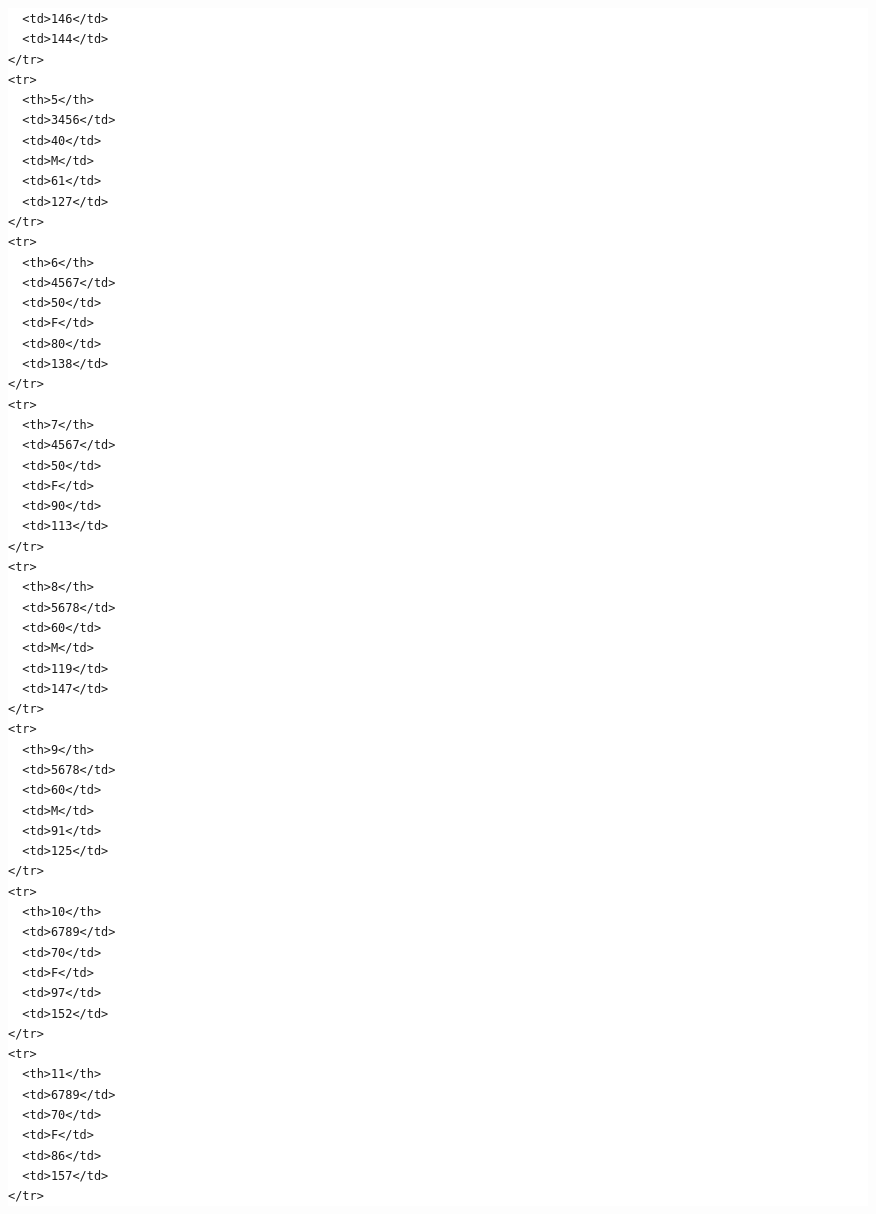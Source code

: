       <td>146</td>
      <td>144</td>
    </tr>
    <tr>
      <th>5</th>
      <td>3456</td>
      <td>40</td>
      <td>M</td>
      <td>61</td>
      <td>127</td>
    </tr>
    <tr>
      <th>6</th>
      <td>4567</td>
      <td>50</td>
      <td>F</td>
      <td>80</td>
      <td>138</td>
    </tr>
    <tr>
      <th>7</th>
      <td>4567</td>
      <td>50</td>
      <td>F</td>
      <td>90</td>
      <td>113</td>
    </tr>
    <tr>
      <th>8</th>
      <td>5678</td>
      <td>60</td>
      <td>M</td>
      <td>119</td>
      <td>147</td>
    </tr>
    <tr>
      <th>9</th>
      <td>5678</td>
      <td>60</td>
      <td>M</td>
      <td>91</td>
      <td>125</td>
    </tr>
    <tr>
      <th>10</th>
      <td>6789</td>
      <td>70</td>
      <td>F</td>
      <td>97</td>
      <td>152</td>
    </tr>
    <tr>
      <th>11</th>
      <td>6789</td>
      <td>70</td>
      <td>F</td>
      <td>86</td>
      <td>157</td>
    </tr>
  </tbody>
</table>
</div>
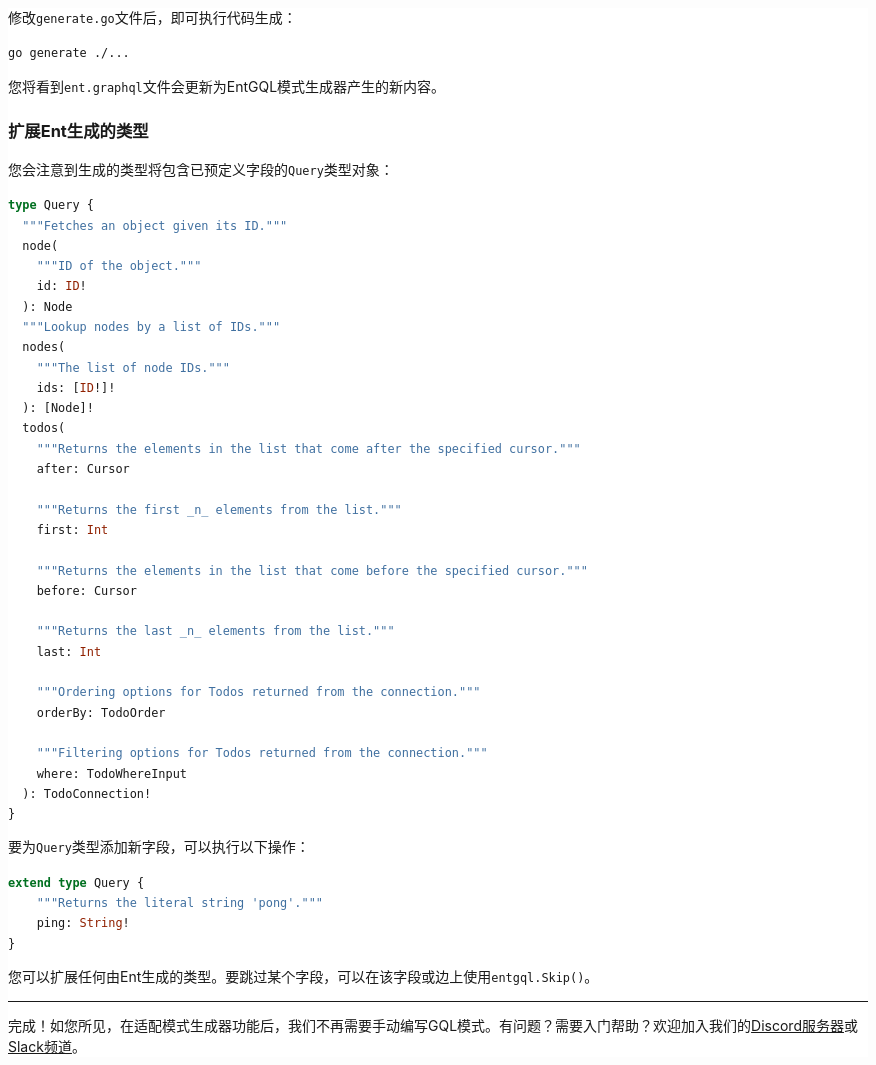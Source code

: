 修改`generate.go`文件后，即可执行代码生成：

```console
go generate ./...
```

您将看到`ent.graphql`文件会更新为EntGQL模式生成器产生的新内容。

### 扩展Ent生成的类型

您会注意到生成的类型将包含已预定义字段的`Query`类型对象：

```graphql
type Query {
  """Fetches an object given its ID."""
  node(
    """ID of the object."""
    id: ID!
  ): Node
  """Lookup nodes by a list of IDs."""
  nodes(
    """The list of node IDs."""
    ids: [ID!]!
  ): [Node]!
  todos(
    """Returns the elements in the list that come after the specified cursor."""
    after: Cursor

    """Returns the first _n_ elements from the list."""
    first: Int

    """Returns the elements in the list that come before the specified cursor."""
    before: Cursor

    """Returns the last _n_ elements from the list."""
    last: Int

    """Ordering options for Todos returned from the connection."""
    orderBy: TodoOrder

    """Filtering options for Todos returned from the connection."""
    where: TodoWhereInput
  ): TodoConnection!
}
```

要为`Query`类型添加新字段，可以执行以下操作：

```graphql title="todo.graphql"
extend type Query {
	"""Returns the literal string 'pong'."""
	ping: String!
}
```

您可以扩展任何由Ent生成的类型。要跳过某个字段，可以在该字段或边上使用`entgql.Skip()`。

---

完成！如您所见，在适配模式生成器功能后，我们不再需要手动编写GQL模式。有问题？需要入门帮助？欢迎加入我们的[Discord服务器](https://discord.gg/qZmPgTE6RX)或[Slack频道](https://entgo.io/docs/slack)。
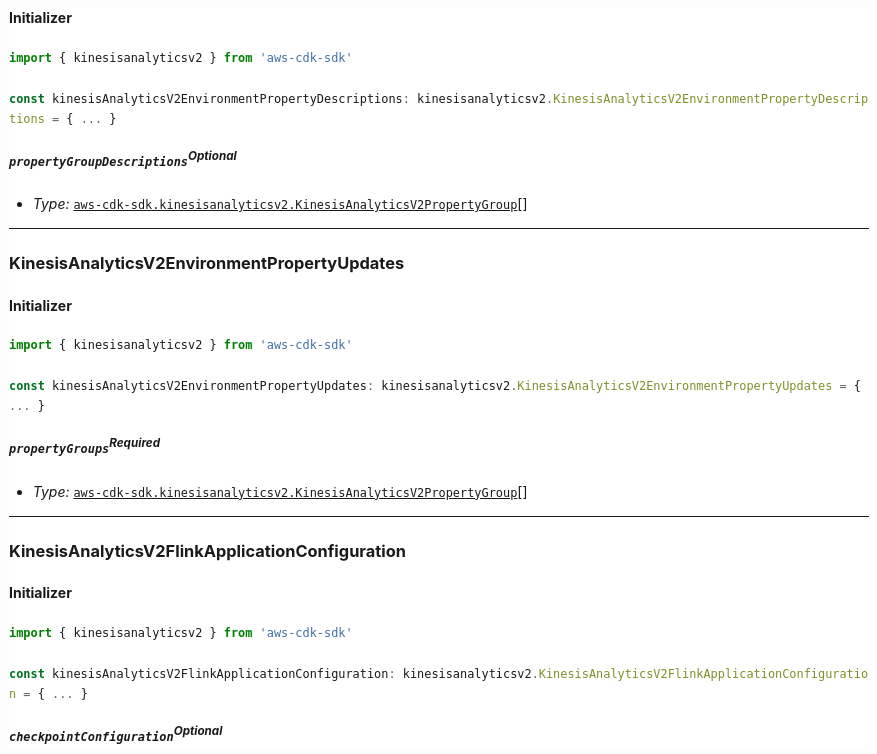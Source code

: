 #### Initializer <a name="[object Object].Initializer"></a>

```typescript
import { kinesisanalyticsv2 } from 'aws-cdk-sdk'

const kinesisAnalyticsV2EnvironmentPropertyDescriptions: kinesisanalyticsv2.KinesisAnalyticsV2EnvironmentPropertyDescriptions = { ... }
```

##### `propertyGroupDescriptions`<sup>Optional</sup> <a name="aws-cdk-sdk.kinesisanalyticsv2.KinesisAnalyticsV2EnvironmentPropertyDescriptions.property.propertyGroupDescriptions"></a>

- *Type:* [`aws-cdk-sdk.kinesisanalyticsv2.KinesisAnalyticsV2PropertyGroup`](#aws-cdk-sdk.kinesisanalyticsv2.KinesisAnalyticsV2PropertyGroup)[]

---

### KinesisAnalyticsV2EnvironmentPropertyUpdates <a name="aws-cdk-sdk.kinesisanalyticsv2.KinesisAnalyticsV2EnvironmentPropertyUpdates"></a>

#### Initializer <a name="[object Object].Initializer"></a>

```typescript
import { kinesisanalyticsv2 } from 'aws-cdk-sdk'

const kinesisAnalyticsV2EnvironmentPropertyUpdates: kinesisanalyticsv2.KinesisAnalyticsV2EnvironmentPropertyUpdates = { ... }
```

##### `propertyGroups`<sup>Required</sup> <a name="aws-cdk-sdk.kinesisanalyticsv2.KinesisAnalyticsV2EnvironmentPropertyUpdates.property.propertyGroups"></a>

- *Type:* [`aws-cdk-sdk.kinesisanalyticsv2.KinesisAnalyticsV2PropertyGroup`](#aws-cdk-sdk.kinesisanalyticsv2.KinesisAnalyticsV2PropertyGroup)[]

---

### KinesisAnalyticsV2FlinkApplicationConfiguration <a name="aws-cdk-sdk.kinesisanalyticsv2.KinesisAnalyticsV2FlinkApplicationConfiguration"></a>

#### Initializer <a name="[object Object].Initializer"></a>

```typescript
import { kinesisanalyticsv2 } from 'aws-cdk-sdk'

const kinesisAnalyticsV2FlinkApplicationConfiguration: kinesisanalyticsv2.KinesisAnalyticsV2FlinkApplicationConfiguration = { ... }
```

##### `checkpointConfiguration`<sup>Optional</sup> <a name="aws-cdk-sdk.kinesisanalyticsv2.KinesisAnalyticsV2FlinkApplicationConfiguration.property.checkpointConfiguration"></a>
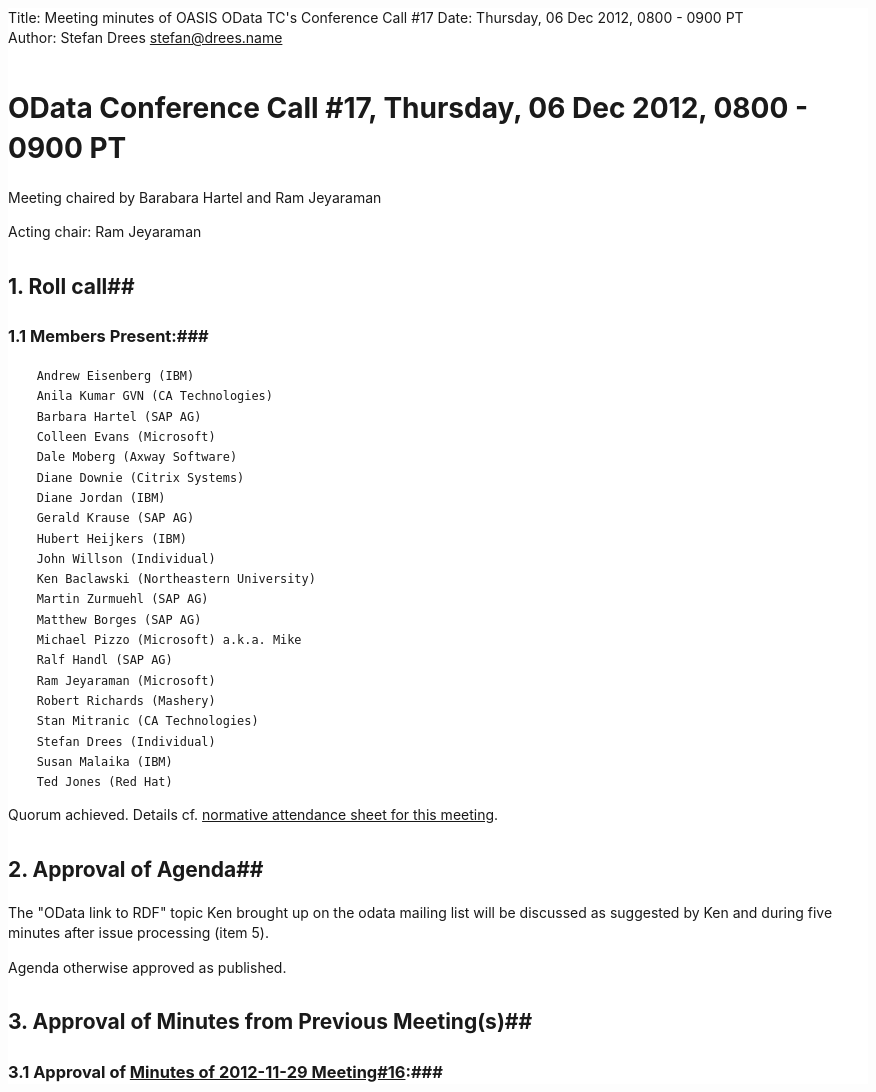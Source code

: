 Title:	Meeting minutes of OASIS OData TC's Conference Call #17
Date:	Thursday, 06 Dec 2012, 0800 - 0900 PT    
Author:	Stefan Drees <stefan@drees.name>  

# OData Conference Call #17, Thursday, 06 Dec 2012,  0800 - 0900 PT #

Meeting chaired by Barabara Hartel and Ram Jeyaraman

Acting chair: Ram Jeyaraman

## 1. Roll call##
 
### 1.1 Members Present:###
 
        Andrew Eisenberg (IBM)
        Anila Kumar GVN (CA Technologies)
        Barbara Hartel (SAP AG)
        Colleen Evans (Microsoft)
        Dale Moberg (Axway Software)
        Diane Downie (Citrix Systems)
        Diane Jordan (IBM)
        Gerald Krause (SAP AG)
        Hubert Heijkers (IBM)
        John Willson (Individual)
        Ken Baclawski (Northeastern University)
        Martin Zurmuehl (SAP AG)
        Matthew Borges (SAP AG)
        Michael Pizzo (Microsoft) a.k.a. Mike
        Ralf Handl (SAP AG)
        Ram Jeyaraman (Microsoft)
        Robert Richards (Mashery)
        Stan Mitranic (CA Technologies)
        Stefan Drees (Individual)
        Susan Malaika (IBM)
        Ted Jones (Red Hat)

Quorum achieved. Details cf. [normative attendance sheet for this meeting](https://www.oasis-open.org/apps/org/workgroup/odata/event.php?event_id=33464).


## 2. Approval of Agenda##

The "OData link to RDF" topic Ken brought up on the odata mailing list will be discussed as suggested by Ken and during five minutes after issue processing (item 5).

Agenda otherwise approved as published.


## 3. Approval of Minutes from Previous Meeting(s)##

### 3.1 Approval of [Minutes of 2012-11-29 Meeting#16](https://www.oasis-open.org/committees/download.php/47594/odata-meeting-16_on-20121129-minutes.html):###
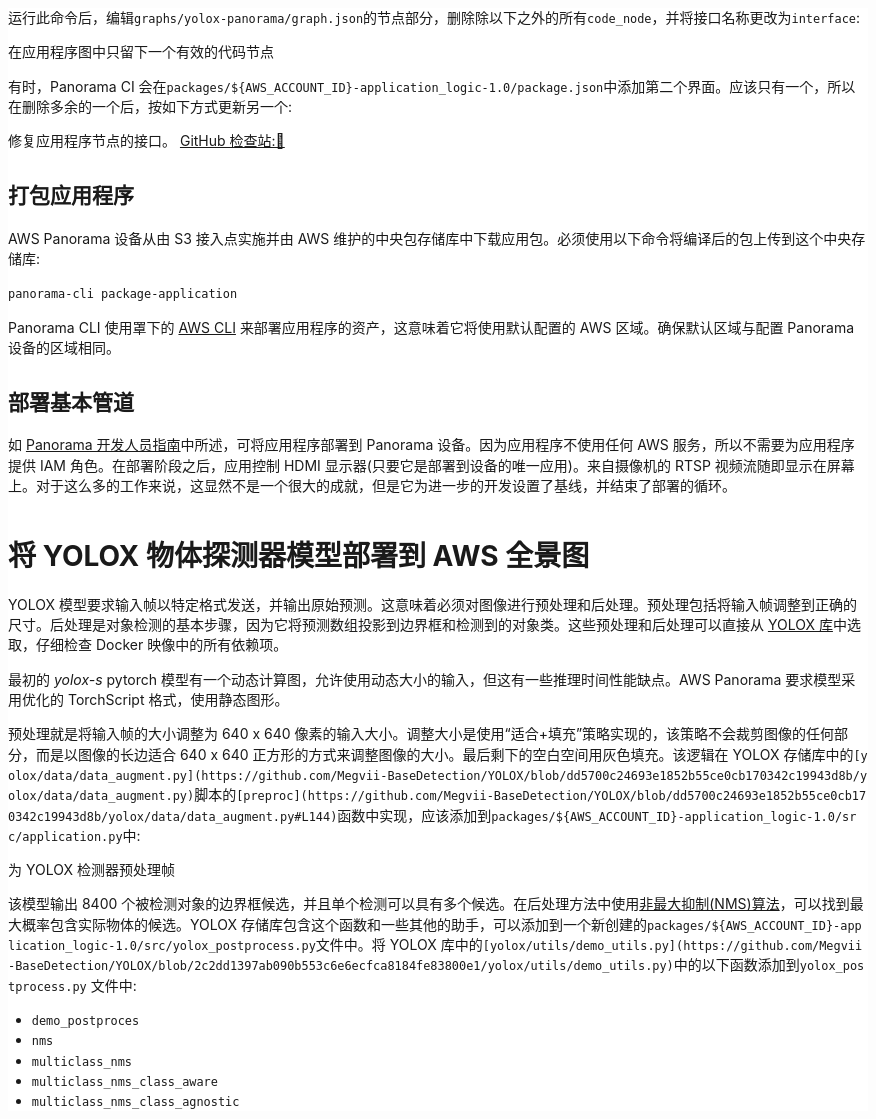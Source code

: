 运行此命令后，编辑`graphs/yolox-panorama/graph.json`的节点部分，删除除以下之外的所有`code_node`，并将接口名称更改为`interface`:

在应用程序图中只留下一个有效的代码节点

有时，Panorama CI 会在`packages/${AWS_ACCOUNT_ID}-application_logic-1.0/package.json`中添加第二个界面。应该只有一个，所以在删除多余的一个后，按如下方式更新另一个:

修复应用程序节点的接口。 [GitHub 检查站:🔖](https://github.com/mrtj/yolox-panorama-tutorial/commit/4f51ea0)

## 打包应用程序

AWS Panorama 设备从由 S3 接入点实施并由 AWS 维护的中央包存储库中下载应用包。必须使用以下命令将编译后的包上传到这个中央存储库:

```
panorama-cli package-application
```

Panorama CLI 使用罩下的 [AWS CLI](https://aws.amazon.com/cli/) 来部署应用程序的资产，这意味着它将使用默认配置的 AWS 区域。确保默认区域与配置 Panorama 设备的区域相同。

## 部署基本管道

如 [Panorama 开发人员指南](https://docs.aws.amazon.com/panorama/latest/dev/gettingstarted-deploy.html)中所述，可将应用程序部署到 Panorama 设备。因为应用程序不使用任何 AWS 服务，所以不需要为应用程序提供 IAM 角色。在部署阶段之后，应用控制 HDMI 显示器(只要它是部署到设备的唯一应用)。来自摄像机的 RTSP 视频流随即显示在屏幕上。对于这么多的工作来说，这显然不是一个很大的成就，但是它为进一步的开发设置了基线，并结束了部署的循环。

# **将 YOLOX 物体探测器模型部署到 AWS 全景图**

YOLOX 模型要求输入帧以特定格式发送，并输出原始预测。这意味着必须对图像进行预处理和后处理。预处理包括将输入帧调整到正确的尺寸。后处理是对象检测的基本步骤，因为它将预测数组投影到边界框和检测到的对象类。这些预处理和后处理可以直接从 [YOLOX 库](https://github.com/Megvii-BaseDetection/YOLOX)中选取，仔细检查 Docker 映像中的所有依赖项。

最初的 *yolox-s* pytorch 模型有一个动态计算图，允许使用动态大小的输入，但这有一些推理时间性能缺点。AWS Panorama 要求模型采用优化的 TorchScript 格式，使用静态图形。

预处理就是将输入帧的大小调整为 640 x 640 像素的输入大小。调整大小是使用“适合+填充”策略实现的，该策略不会裁剪图像的任何部分，而是以图像的长边适合 640 x 640 正方形的方式来调整图像的大小。最后剩下的空白空间用灰色填充。该逻辑在 YOLOX 存储库中的`[yolox/data/data_augment.py](https://github.com/Megvii-BaseDetection/YOLOX/blob/dd5700c24693e1852b55ce0cb170342c19943d8b/yolox/data/data_augment.py)`脚本的`[preproc](https://github.com/Megvii-BaseDetection/YOLOX/blob/dd5700c24693e1852b55ce0cb170342c19943d8b/yolox/data/data_augment.py#L144)`函数中实现，应该添加到`packages/${AWS_ACCOUNT_ID}-application_logic-1.0/src/application.py`中:

为 YOLOX 检测器预处理帧

该模型输出 8400 个被检测对象的边界框候选，并且单个检测可以具有多个候选。在后处理方法中使用[非最大抑制(NMS)算法](/non-maximum-suppression-nms-93ce178e177c)，可以找到最大概率包含实际物体的候选。YOLOX 存储库包含这个函数和一些其他的助手，可以添加到一个新创建的`packages/${AWS_ACCOUNT_ID}-application_logic-1.0/src/yolox_postprocess.py`文件中。将 YOLOX 库中的`[yolox/utils/demo_utils.py](https://github.com/Megvii-BaseDetection/YOLOX/blob/2c2dd1397ab090b553c6e6ecfca8184fe83800e1/yolox/utils/demo_utils.py)`中的以下函数添加到`yolox_postprocess.py` 文件中:

*   `demo_postproces`
*   `nms`
*   `multiclass_nms`
*   `multiclass_nms_class_aware`
*   `multiclass_nms_class_agnostic`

——

TASK REQUIREMENTS → Copy task for the entries above: every line with the string "open".

TASK RESPONSE →
Quorum achieved. Details cf. [normative attendance sheet for this meeting](https://www.oasis-open.org/apps/org/workgroup/odata/event.php?event_id=33464).
### 3.1 Approval of [Minutes of 2012-11-29 Meeting#16](https://www.oasis-open.org/committees/download.php/47594/odata-meeting-16_on-20121129-minutes.html):###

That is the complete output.